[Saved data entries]
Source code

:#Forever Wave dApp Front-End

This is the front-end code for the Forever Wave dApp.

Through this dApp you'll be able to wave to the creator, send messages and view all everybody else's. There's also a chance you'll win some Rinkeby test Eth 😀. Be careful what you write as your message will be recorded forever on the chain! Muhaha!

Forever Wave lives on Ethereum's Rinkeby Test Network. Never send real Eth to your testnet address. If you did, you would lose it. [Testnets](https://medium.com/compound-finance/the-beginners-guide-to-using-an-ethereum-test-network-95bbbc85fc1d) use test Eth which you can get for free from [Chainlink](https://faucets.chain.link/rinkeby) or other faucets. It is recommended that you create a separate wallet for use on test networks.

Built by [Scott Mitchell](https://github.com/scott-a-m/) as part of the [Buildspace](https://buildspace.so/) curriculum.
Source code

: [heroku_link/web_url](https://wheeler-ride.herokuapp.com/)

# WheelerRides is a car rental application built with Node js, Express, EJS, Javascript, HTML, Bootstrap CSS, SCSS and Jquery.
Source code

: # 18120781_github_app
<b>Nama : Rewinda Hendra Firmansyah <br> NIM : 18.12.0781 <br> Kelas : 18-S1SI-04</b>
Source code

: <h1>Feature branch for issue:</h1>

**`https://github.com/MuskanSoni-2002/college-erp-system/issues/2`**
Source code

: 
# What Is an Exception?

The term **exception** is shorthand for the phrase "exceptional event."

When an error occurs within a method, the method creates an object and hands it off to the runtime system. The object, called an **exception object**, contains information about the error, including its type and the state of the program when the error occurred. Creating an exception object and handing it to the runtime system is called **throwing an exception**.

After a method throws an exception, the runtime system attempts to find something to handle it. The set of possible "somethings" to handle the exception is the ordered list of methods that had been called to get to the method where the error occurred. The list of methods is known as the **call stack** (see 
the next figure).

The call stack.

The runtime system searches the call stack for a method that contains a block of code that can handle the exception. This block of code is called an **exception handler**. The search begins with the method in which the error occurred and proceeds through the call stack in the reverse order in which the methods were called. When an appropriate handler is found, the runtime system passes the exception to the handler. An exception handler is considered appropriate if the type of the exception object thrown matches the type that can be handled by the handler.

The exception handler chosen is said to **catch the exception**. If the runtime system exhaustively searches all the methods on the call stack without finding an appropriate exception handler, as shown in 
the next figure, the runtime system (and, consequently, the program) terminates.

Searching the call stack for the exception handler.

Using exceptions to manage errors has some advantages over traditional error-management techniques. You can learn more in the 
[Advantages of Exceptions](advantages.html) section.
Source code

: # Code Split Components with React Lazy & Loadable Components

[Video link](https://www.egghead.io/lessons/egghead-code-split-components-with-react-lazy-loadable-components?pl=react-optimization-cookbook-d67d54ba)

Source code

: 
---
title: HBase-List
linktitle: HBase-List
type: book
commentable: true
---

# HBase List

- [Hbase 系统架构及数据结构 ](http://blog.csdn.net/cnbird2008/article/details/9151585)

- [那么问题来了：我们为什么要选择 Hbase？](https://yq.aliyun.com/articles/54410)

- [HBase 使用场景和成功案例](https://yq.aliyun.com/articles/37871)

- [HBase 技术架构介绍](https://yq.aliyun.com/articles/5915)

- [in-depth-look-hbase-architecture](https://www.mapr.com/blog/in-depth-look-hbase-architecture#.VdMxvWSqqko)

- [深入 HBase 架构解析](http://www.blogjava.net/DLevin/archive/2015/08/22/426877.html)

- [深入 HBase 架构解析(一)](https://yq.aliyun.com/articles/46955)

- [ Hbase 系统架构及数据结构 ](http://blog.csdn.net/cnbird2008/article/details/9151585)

**Task prompt**
Lines in the entries above that hold "csdn" should be counted; give only that count.

**Solved exercise**
2